Reverse engineers and others new to Software Defined Radio frequently stumble when faced with the challenge of clock recovery. After identifying a signal and determining its modulation characteristics, reverse engineers often turn away from SDR tools and rely on crude means such as pen and paper to decode packets. They do this because traditional SDR clock recovery techniques are needlessly difficult to use.

These traditional techniques are ill-suited to the scenario in which an entire packet waveform is stored in memory. Instead of using algorithms designed to require minimal state, we should have techniques that take advantage of the availability of a complete packet waveform. Such methods should make clock recovery more reliable and easier to use, at the expense of computing resources.

I will report on my investigation of whole packet clock recovery techniques and will demonstrate an open source implementation that produces packet data from a demodulated waveform with zero configuration.

Michael Ossmann is a wireless security researcher who makes hardware for hackers. Best known for the open source HackRF, Ubertooth, and Daisho projects, he founded Great Scott Gadgets in an effort to put exciting, new tools into the hands of innovative people.

Mike Ryan

Memory Corruption bugs in classic zelda games

Mike didn't even submit a talk, but I'm making him talk about Zelda games because it's a talk I wanted to hear.

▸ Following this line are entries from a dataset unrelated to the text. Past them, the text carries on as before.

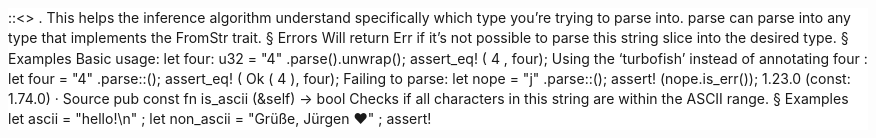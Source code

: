 ::<>
. This
helps the inference algorithm understand specifically which type
you’re trying to parse into.
parse
can parse into any type that implements the
FromStr
trait.
§
Errors
Will return
Err
if it’s not possible to parse this string slice into
the desired type.
§
Examples
Basic usage:
let
four: u32 =
"4"
.parse().unwrap();
assert_eq!
(
4
, four);
Using the ‘turbofish’ instead of annotating
four
:
let
four =
"4"
.parse::<u32>();
assert_eq!
(
Ok
(
4
), four);
Failing to parse:
let
nope =
"j"
.parse::<u32>();
assert!
(nope.is_err());
1.23.0 (const: 1.74.0)
·
Source
pub const fn
is_ascii
(&self) ->
bool
Checks if all characters in this string are within the ASCII range.
§
Examples
let
ascii =
"hello!\n"
;
let
non_ascii =
"Grüße, Jürgen ❤"
;
assert!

Mike Ryan leads the red team at eBay, claims to own and operate a conscience, and owns the domain bluetooth.expert.

nico

Walking tour of L-band satellite communications

The L-band (1-2GHz) is used for a many satellite communications systems (GNSS, Inmarsat, Globalstar, Iridium, etc) which are designed to interface small antennas. This makes this band attractive for individuals who do not want to have a massive satellite dish installed. Additionally, these communication systems have many legacy components which do not focus on security and therefore have a very weak trust model. I'll briefly cover what is in L-band, then show what a practical hardware/software setup would look like, and then give a short example of a data capture and decoding.

I presently work in aircraft communications/flight systems with a prior experience in surgical electronics and neural interfaces.

irq

spying on (redacted) web conference meetings

What do you do when you’ve got too many meetings at work? Spy on some other companies’ meetings! This talk covers the tools and techniques for discovering publicly available meeting rooms on a popular teleconferencing platform and logging in to them.

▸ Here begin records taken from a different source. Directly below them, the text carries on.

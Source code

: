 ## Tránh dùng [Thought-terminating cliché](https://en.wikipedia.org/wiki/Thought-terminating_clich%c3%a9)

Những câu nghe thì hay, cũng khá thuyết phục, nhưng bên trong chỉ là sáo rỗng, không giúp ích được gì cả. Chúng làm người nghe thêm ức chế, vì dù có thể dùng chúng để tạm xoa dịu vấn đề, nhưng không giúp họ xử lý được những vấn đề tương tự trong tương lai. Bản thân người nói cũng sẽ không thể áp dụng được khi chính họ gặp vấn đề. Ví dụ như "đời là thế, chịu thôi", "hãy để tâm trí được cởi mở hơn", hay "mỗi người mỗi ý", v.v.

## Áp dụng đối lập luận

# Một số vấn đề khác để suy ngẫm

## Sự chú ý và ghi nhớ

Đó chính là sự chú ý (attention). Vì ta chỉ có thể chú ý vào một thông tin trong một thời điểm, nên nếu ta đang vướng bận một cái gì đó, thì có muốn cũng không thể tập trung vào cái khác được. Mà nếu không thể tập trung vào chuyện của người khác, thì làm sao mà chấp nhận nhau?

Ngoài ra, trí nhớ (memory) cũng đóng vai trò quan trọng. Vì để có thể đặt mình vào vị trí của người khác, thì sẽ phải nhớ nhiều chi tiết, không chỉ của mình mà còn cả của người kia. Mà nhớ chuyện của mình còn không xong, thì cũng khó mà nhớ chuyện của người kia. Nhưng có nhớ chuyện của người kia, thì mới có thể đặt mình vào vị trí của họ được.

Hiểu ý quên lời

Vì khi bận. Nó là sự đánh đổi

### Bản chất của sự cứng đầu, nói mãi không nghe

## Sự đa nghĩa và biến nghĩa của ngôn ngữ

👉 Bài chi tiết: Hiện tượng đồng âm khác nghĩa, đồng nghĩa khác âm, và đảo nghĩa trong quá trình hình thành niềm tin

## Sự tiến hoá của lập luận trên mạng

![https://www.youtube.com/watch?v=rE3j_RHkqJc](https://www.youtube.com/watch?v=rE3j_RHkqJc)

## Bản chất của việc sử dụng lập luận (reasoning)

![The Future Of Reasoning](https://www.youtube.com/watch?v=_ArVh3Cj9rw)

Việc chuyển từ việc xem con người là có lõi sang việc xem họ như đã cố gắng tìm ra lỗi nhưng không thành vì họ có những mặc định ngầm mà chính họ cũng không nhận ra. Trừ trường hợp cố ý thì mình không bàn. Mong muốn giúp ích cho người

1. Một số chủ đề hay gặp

I've been a network engineer, worked in Incident Response, and on Secure Development Life Cycle. Currently I am part of a red team where I get paid to break things and scare people.

Sam Stewart

Naval-Gazing with Docker

Frenchie is a security tinkerer at ThoughWorks, and spends his time speaking in the third person, and largely avoiding writing biographies. Security toots at @nfFrenchie.

Joe Fitz

Check out my new implants!

Not as clumsy or random as a hammer. An elegant weapon for a more civilized age. Permanent denial of service is fun and all, but I've been messing around with a bunch of different hardware, trying to figure out the cheapest, smallest devices i could assemble that could give root shells(or equivalent) on a few embedded devices. I'll show off some hardware implants that target crappy IOT junk, sketchy ICS devices, and some cool display adapter tricks. I'll finish with some video demos of my new implants in action.

Joe FitzPatrick is an Instructor and Researcher at SecuringHardware.com. Joe has spent over a decade working on low-level silicon debug, security validation, and hardware penetration testing, and hardware security training. In between training and bricking hardware, Joe is busy developing new course content or working on contributions to the NSA Playset and other misdirected hardware projects.

Michael Weissbacher

These Chrome extensions spy on 8 million users

This talk investigates the upalytics.com library for Chrome extensions performing real time tracking of users on all sites they visit. The code is bundled with plenty of “free” extensions, exfiltrating browsing history as a feature. Such software is commonly known as spyware. Within the top 7,000 extensions of the Chrome Web store, the library is used 41 times with over 8 million installs.